Nie da się powiedzieć, która wersja jest prostsza. Wcale nie jest powiedziane, że osoby bijące rekordy w sposób klasyczny będą radziły sobie w wariancie sumo i odwrotnie. Każdy martwy ciąg rozbudowuje tył uda, pośladki i grzbiet (grubość i szerokość), nieco mniejszy akcent jest kładziony na przednią część uda.
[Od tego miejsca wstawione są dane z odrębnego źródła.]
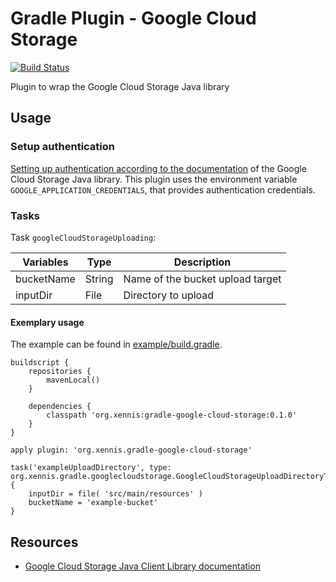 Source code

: # Gradle Plugin - Google Cloud Storage

[![Build Status](https://travis-ci.org/Xennis/gradle-google-cloud-storage-plugin.svg?branch=master)](https://travis-ci.org/Xennis/gradle-google-cloud-storage-plugin)

Plugin to wrap the Google Cloud Storage Java library

## Usage

### Setup authentication

[Setting up authentication according to the documentation](https://cloud.google.com/storage/docs/reference/libraries#setting_up_authentication)
 of the Google Cloud Storage Java library. This plugin uses the environment variable `GOOGLE_APPLICATION_CREDENTIALS`, that
provides authentication credentials.

### Tasks

Task `googleCloudStorageUploading`:

|Variables  |Type   |Description                      |
|-----------|-------|---------------------------------|
|bucketName |String |Name of the bucket upload target |
|inputDir   |File   |Directory to upload              |


#### Exemplary usage

The example can be found in [example/build.gradle](example/build.gradle).

```
buildscript {
    repositories {
        mavenLocal()
    }

    dependencies {
        classpath 'org.xennis:gradle-google-cloud-storage:0.1.0'
    }
}

apply plugin: 'org.xennis.gradle-google-cloud-storage'

task('exampleUploadDirectory', type: org.xennis.gradle.googlecloudstorage.GoogleCloudStorageUploadDirectoryTask) {
    inputDir = file( 'src/main/resources' )
    bucketName = 'example-bucket'
}
```

## Resources

* [Google Cloud Storage Java Client Library documentation](https://cloud.google.com/storage/docs/reference/libraries#client-libraries-install-java)
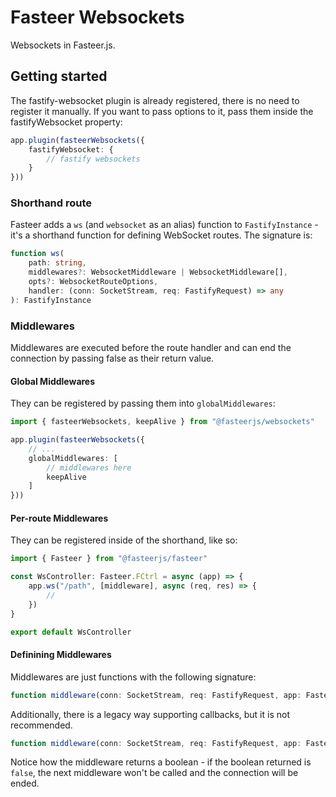 # Fasteer Websockets

Websockets in Fasteer.js.

## Getting started

The fastify-websocket plugin is already registered, there is no need to register it manually.
If you want to pass options to it, pass them inside the fastifyWebsocket property:

```ts
app.plugin(fasteerWebsockets({
    fastifyWebsocket: {
        // fastify websockets
    }
}))
```

### Shorthand route

Fasteer adds a `ws` (and `websocket` as an alias) function to `FastifyInstance` - it's a shorthand function for defining
WebSocket routes. The signature is:

```ts
function ws(
    path: string, 
    middlewares?: WebsocketMiddleware | WebsocketMiddleware[], 
    opts?: WebsocketRouteOptions, 
    handler: (conn: SocketStream, req: FastifyRequest) => any
): FastifyInstance
```

### Middlewares

Middlewares are executed before the route handler and can end the connection by passing false as their return value.

#### Global Middlewares

They can be registered by passing them into `globalMiddlewares`:

```ts
import { fasteerWebsockets, keepAlive } from "@fasteerjs/websockets"

app.plugin(fasteerWebsockets({
    // ...
    globalMiddlewares: [
        // middlewares here
        keepAlive
    ]
}))
```

#### Per-route Middlewares

They can be registered inside of the shorthand, like so:

```ts
import { Fasteer } from "@fasteerjs/fasteer"

const WsController: Fasteer.FCtrl = async (app) => {
    app.ws("/path", [middleware], async (req, res) => {
        //
    })
}

export default WsController
```

#### Definining Middlewares

Middlewares are just functions with the following signature:

```ts
function middleware(conn: SocketStream, req: FastifyRequest, app: FasteerInstance): Promise<boolean>;
```

Additionally, there is a legacy way supporting callbacks, but it is not recommended.
```ts
function middleware(conn: SocketStream, req: FastifyRequest, app: FasteerInstance, done: (result: boolean) => void): unknown;
```

Notice how the middleware returns a boolean - if the boolean returned is `false`, the next middleware won't be called and the connection
will be ended.

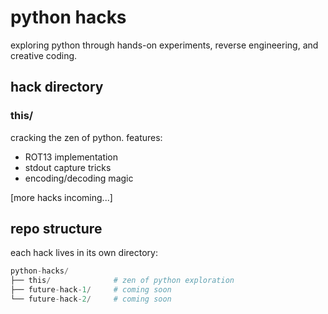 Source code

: # python hacks

exploring python through hands-on experiments, reverse engineering, and creative coding.

## hack directory

### this/

cracking the zen of python. features:

- ROT13 implementation
- stdout capture tricks
- encoding/decoding magic

[more hacks incoming...]

## repo structure

each hack lives in its own directory:

```python
python-hacks/
├── this/              # zen of python exploration
├── future-hack-1/     # coming soon
└── future-hack-2/     # coming soon
```
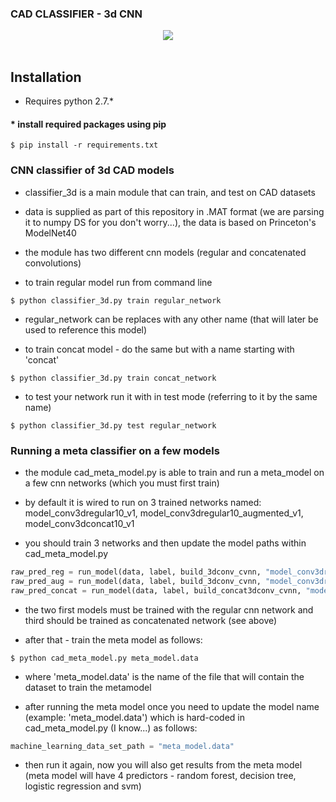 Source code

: ### CAD CLASSIFIER - 3d CNN

<div align="center">
  <img src="http://vision.cs.princeton.edu/projects/2014/ModelNet/data/apple//apple_000000247/apple_000000247_thumb.jpg"><br><br>
</div>


## Installation

* Requires python 2.7.*

#### * install required packages using pip
```shell
$ pip install -r requirements.txt
```

### CNN classifier of 3d CAD models

* classifier_3d is a main module that can train, and test on CAD datasets 

* data is supplied as part of this repository in .MAT format (we are parsing it to numpy DS for you don't worry...), the data is based on Princeton's ModelNet40
 
* the module has two different cnn models (regular and concatenated convolutions)

* to train regular model run from command line

```shell
$ python classifier_3d.py train regular_network
```

* regular_network can be replaces with any other name (that will later be used to reference this model)

* to train concat model - do the same but with a name starting with 'concat'

```shell
$ python classifier_3d.py train concat_network
```

* to test your network run it with in test mode (referring to it by the same name)

```shell
$ python classifier_3d.py test regular_network
```

### Running a meta classifier on a few models 

* the module cad_meta_model.py is able to train and run a meta_model on a few cnn networks (which you must first train)

* by default it is wired to run on 3 trained networks named: model_conv3dregular10_v1, model_conv3dregular10_augmented_v1, model_conv3dconcat10_v1

* you should train 3 networks and then update the model paths within cad_meta_model.py

```python
raw_pred_reg = run_model(data, label, build_3dconv_cvnn, "model_conv3dregular10_v1", regular_counter)
raw_pred_aug = run_model(data, label, build_3dconv_cvnn, "model_conv3dregular10_augmented_v1", data_aug_counter)
raw_pred_concat = run_model(data, label, build_concat3dconv_cvnn, "model_conv3dconcat10_v1", concat_counter)
```

* the two first models must be trained with the regular cnn network and third should be trained as concatenated network (see above)


* after that - train the meta model as follows:

```shell
$ python cad_meta_model.py meta_model.data 
```

* where 'meta_model.data' is the name of the file that will contain the dataset to train the metamodel

* after running the meta model once you need to update the model name (example: 'meta_model.data') which is hard-coded in cad_meta_model.py (I know...) as follows: 

```python
machine_learning_data_set_path = "meta_model.data"
```

* then run it again, now you will also get results from the meta model (meta model will have 4 predictors - random forest, decision tree, logistic regression and svm)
Martwy ciąg sumo - zaangażowane mięśnie
- Mięśnie prostowniki grzbietu
- Mięsień pośladkowy wielki
- Mięsień przywodziciel wielki
- Mięsień czworogłowy uda
- Mięsień płaszczkowaty
Dynamiczna stabilizacja
- Mięśnie tylnej części uda (dwugłowy uda, półścięgnisty, półbłoniasty)
- Mięsień brzuchaty łydki
Stabilizacja
- Kaptury (mięsień czworoboczny środkowa i górna część)
- Dźwigacz łopatki
- Mięsień równoległoboczny
Dodatkowo
- Mięśnie proste i skośne brzucha
Martwy ciąg sumo - prawidłowe wykonanie
Ciężar spoczywa na ziemi. Znajdujemy się blisko sztangi, gryf ma kontakt z piszczelami. Nie należy odsuwać sztangi od nóg, ustawiając się w pozycji wyjściowej. Schodzimy dość nisko na nogach, do momentu, aż dłonie swobodnie będą miały kontakt z gryfem. W tym momencie następuje naciągnięcie ciężaru, połączone z napięciem muskulatury brzucha i grzbietu, nabraniem powietrza. Czasem określa się to jako „wybranie sztangi”.
W martwym ciągu sumo znaczącą rolę odgrywają nogi, więc je się angażuje w pierwszej kolejności. Później pracę przejmuje grzbietu. Plecy pozostają w neutralnym ustawieniu. Podnoszenie ciężaru kończy się w momencie wyprostowania sylwetki. Nie należy przeprostowywać grzbietu, to również nie jest zdrowe dla kręgosłupa.
https://www.youtube.com/watch?v=J6sZ8J5Zo2Q
Uwagi i sugestie
Wspomniane ćwiczenie często jest wykonywane nieprawidłowo, ze względu na użycie zbyt dużego ciężaru roboczego (w USA nazywa się to czasem „ego-lifting”). Nie warto tego robić, grzbiet jest podatny na kontuzje. W martwym ciągu przeciążenia przy małych ciężarach są liczone w setkach kilogramów, przy dużych (używanych w trójboju siłowym), w tonach. Jeśli pojawia się wygięcie w odcinku piersiowym, lędźwiowym lub obu („koci grzbiet”), to nie należy kontynuować ruchu. Nie należy odbijać ciężaru od podłoża ani wykonywać ruchów szarpanych.